Deposition of Electrolyte thin film

Quartz (Ant labs, 99.99%, amorphous) and anode (as detailed in section 2.2, polycrystalline) were used as a substrate for the deposition of SDC thin film in EB-PVD method (BC-300 Vacuum box coater, Hind High Vacuum, India). The base pressure was maintained at ~1 × 10−6 mbar while keeping the deposition pressure at ~2 × 10−5 mbar. The deposition rate was kept constant at ~1 Å/s while varying the substrate temperatures from 100, 300 to 500 °C. The thickness of the SDC film was maintained around 4 µm for all the samples using an in-situ digital thickness monitor which was subsequently verified by a profilometer (Dektak 6, Veeco, USA).
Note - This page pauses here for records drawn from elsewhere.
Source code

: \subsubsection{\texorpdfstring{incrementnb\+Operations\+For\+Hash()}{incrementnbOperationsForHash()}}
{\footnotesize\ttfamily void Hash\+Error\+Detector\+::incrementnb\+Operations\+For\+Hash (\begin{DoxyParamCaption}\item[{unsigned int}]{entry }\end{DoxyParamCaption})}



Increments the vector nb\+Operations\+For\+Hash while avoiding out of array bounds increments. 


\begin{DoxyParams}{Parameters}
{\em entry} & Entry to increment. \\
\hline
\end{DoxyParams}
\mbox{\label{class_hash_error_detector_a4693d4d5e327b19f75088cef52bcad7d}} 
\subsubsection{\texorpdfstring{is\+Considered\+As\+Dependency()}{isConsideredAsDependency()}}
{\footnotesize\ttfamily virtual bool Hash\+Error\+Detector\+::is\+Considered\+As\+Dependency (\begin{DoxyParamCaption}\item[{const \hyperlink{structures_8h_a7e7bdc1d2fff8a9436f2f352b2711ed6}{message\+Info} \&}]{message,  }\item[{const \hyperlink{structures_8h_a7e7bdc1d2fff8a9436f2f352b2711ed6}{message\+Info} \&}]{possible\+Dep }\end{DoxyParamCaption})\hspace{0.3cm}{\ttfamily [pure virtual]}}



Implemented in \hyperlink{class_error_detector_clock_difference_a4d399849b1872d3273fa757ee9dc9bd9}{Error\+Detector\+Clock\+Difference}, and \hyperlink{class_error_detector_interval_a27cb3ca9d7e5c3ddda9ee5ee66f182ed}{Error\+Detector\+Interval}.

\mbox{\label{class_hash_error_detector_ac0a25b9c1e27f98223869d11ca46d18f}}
All films were post-annealed at 800 °C under the ambient condition to oxidize the film.

Characterization

The crystallographic phase identification of the film was carried out using Bragg – Brentano (B-B) X-ray diffractometer operated at 40 keV using monochromatic Cu radiation (λ = 1.5406 Å) with a scan rate of 2° per minute and at a step size of 0.02° (Rigaku Ultima IV, Japan). The pole figure analysis was carried out using high resolution x-ray diffraction technique (HR-XRD, D8 Advance, Bruker, Germany) by rotating the goniometer in both Ψ (0 to 90°) and ϕ (0 to 360°) direction. The recorded pole figure was processed using MTEX tool in Matlab software to quantify the orientation distribution function (ODF)41. Raman spectra were recorded in the range of 200 to 800 cm−1 at room temperature using confocal Raman spectrometer (Renishaw, UK) with a laser excitation wavelength of 514 nm and the acquisition time was maintained for 30 s. The surface morphology and cross-sectional view of the thin film were examined by a Field Emission-Scanning Electron Microscope (FE-SEM) with Carl Zeiss Ultra 55.
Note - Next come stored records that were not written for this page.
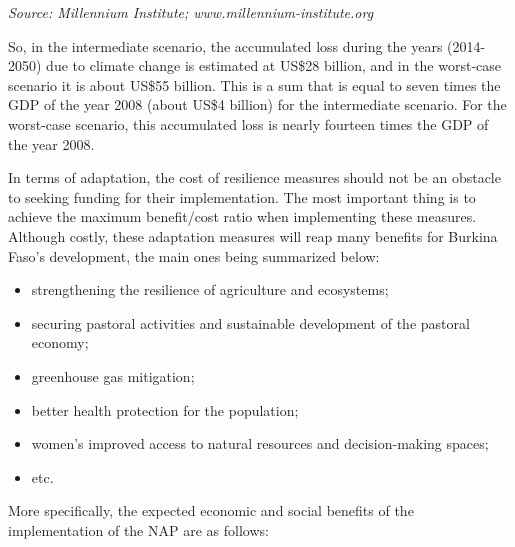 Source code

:\documentclass[
]{book}
\begin{document}
\emph{Source: Millennium Institute; www.millennium-institute.org}

So, in the intermediate scenario, the accumulated loss during the years (2014-2050) due to climate change is estimated at US\$28 billion, and in the worst-case scenario it is about US\$55 billion. This is a sum that is equal to seven times the GDP of the year 2008 (about US\$4 billion) for the intermediate scenario. For the worst-case scenario, this accumulated loss is nearly fourteen times the GDP of the year 2008.

In terms of adaptation, the cost of resilience measures should not be an obstacle to seeking funding for their implementation. The most important thing is to achieve the maximum benefit/cost ratio when implementing these measures. Although costly, these adaptation measures will reap many benefits for Burkina Faso's development, the main ones being summarized below:

\begin{itemize}
\item
  strengthening the resilience of agriculture and ecosystems;
\item
  securing pastoral activities and sustainable development of the pastoral economy;
\item
  greenhouse gas mitigation;
\item
  better health protection for the population;
\item
  women's improved access to natural resources and decision-making spaces;
\item
  etc.
\end{itemize}

More specifically, the expected economic and social benefits of the implementation of the NAP are as follows:
\end{document}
To analyze the electrical properties of the films, in-plane conductivity measurement were carried out with two-probe configuration using Novacontrol impedance analyzer (Alpha-A). Two parallel platinum electrodes were attached to the films by applying the platinum paste and conductivity was measured out in the air as a function of temperature from 400 to 850 °C at an interval of 50 °C. A soaking time of 20 minutes was provided at each temperature before beginning the impedance measurement. During the impedance measurement, a bias voltage of 1 V was constantly applied while sweeping the frequency from 1 Hz to 1 MHz.